• TASK DIRECTIONS: When you reach the records, transcribe each one exactly.
------------------------------------------------------------------------
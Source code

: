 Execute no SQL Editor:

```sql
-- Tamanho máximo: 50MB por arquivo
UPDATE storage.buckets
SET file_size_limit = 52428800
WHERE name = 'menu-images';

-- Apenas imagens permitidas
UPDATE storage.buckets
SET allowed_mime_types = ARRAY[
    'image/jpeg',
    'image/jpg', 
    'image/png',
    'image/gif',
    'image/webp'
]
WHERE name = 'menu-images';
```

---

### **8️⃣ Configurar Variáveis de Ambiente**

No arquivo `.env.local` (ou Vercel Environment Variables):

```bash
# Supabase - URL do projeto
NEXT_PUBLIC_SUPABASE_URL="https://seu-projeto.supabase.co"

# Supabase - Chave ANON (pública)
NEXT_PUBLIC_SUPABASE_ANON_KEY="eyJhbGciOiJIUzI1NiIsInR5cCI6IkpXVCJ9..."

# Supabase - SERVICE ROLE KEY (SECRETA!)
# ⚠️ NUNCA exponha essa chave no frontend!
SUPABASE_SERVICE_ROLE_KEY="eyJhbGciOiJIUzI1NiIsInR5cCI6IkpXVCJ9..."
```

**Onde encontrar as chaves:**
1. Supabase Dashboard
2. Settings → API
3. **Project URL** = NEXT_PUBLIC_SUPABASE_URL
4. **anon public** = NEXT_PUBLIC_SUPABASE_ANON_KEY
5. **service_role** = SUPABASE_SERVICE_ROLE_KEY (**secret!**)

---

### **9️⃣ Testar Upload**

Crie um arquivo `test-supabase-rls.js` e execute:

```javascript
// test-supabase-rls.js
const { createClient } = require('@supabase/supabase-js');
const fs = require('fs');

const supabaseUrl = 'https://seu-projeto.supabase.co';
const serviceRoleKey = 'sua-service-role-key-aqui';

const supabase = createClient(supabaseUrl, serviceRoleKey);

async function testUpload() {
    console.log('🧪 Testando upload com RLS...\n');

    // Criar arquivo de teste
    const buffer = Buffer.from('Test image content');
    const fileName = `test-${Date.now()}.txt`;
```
------------------------------------------------------------------------
• SOLUTION BELOW:
Source code

: Execute no SQL Editor:

```sql
-- Tamanho máximo: 50MB por arquivo
UPDATE storage.buckets
SET file_size_limit = 52428800
WHERE name = 'menu-images';

-- Apenas imagens permitidas
UPDATE storage.buckets
SET allowed_mime_types = ARRAY[
    'image/jpeg',
    'image/jpg', 
    'image/png',
    'image/gif',
    'image/webp'
]
WHERE name = 'menu-images';
```

---

### **8️⃣ Configurar Variáveis de Ambiente**

No arquivo `.env.local` (ou Vercel Environment Variables):

```bash
# Supabase - URL do projeto
NEXT_PUBLIC_SUPABASE_URL="https://seu-projeto.supabase.co"

# Supabase - Chave ANON (pública)
NEXT_PUBLIC_SUPABASE_ANON_KEY="eyJhbGciOiJIUzI1NiIsInR5cCI6IkpXVCJ9..."

# Supabase - SERVICE ROLE KEY (SECRETA!)
# ⚠️ NUNCA exponha essa chave no frontend!
SUPABASE_SERVICE_ROLE_KEY="eyJhbGciOiJIUzI1NiIsInR5cCI6IkpXVCJ9..."
```

**Onde encontrar as chaves:**
1. Supabase Dashboard
2. Settings → API
3. **Project URL** = NEXT_PUBLIC_SUPABASE_URL
4. **anon public** = NEXT_PUBLIC_SUPABASE_ANON_KEY
5. **service_role** = SUPABASE_SERVICE_ROLE_KEY (**secret!**)

---

### **9️⃣ Testar Upload**

Crie um arquivo `test-supabase-rls.js` e execute:

```javascript
// test-supabase-rls.js
const { createClient } = require('@supabase/supabase-js');
const fs = require('fs');

const supabaseUrl = 'https://seu-projeto.supabase.co';
const serviceRoleKey = 'sua-service-role-key-aqui';

const supabase = createClient(supabaseUrl, serviceRoleKey);

async function testUpload() {
    console.log('🧪 Testando upload com RLS...\n');

    // Criar arquivo de teste
    const buffer = Buffer.from('Test image content');
    const fileName = `test-${Date.now()}.txt`;
```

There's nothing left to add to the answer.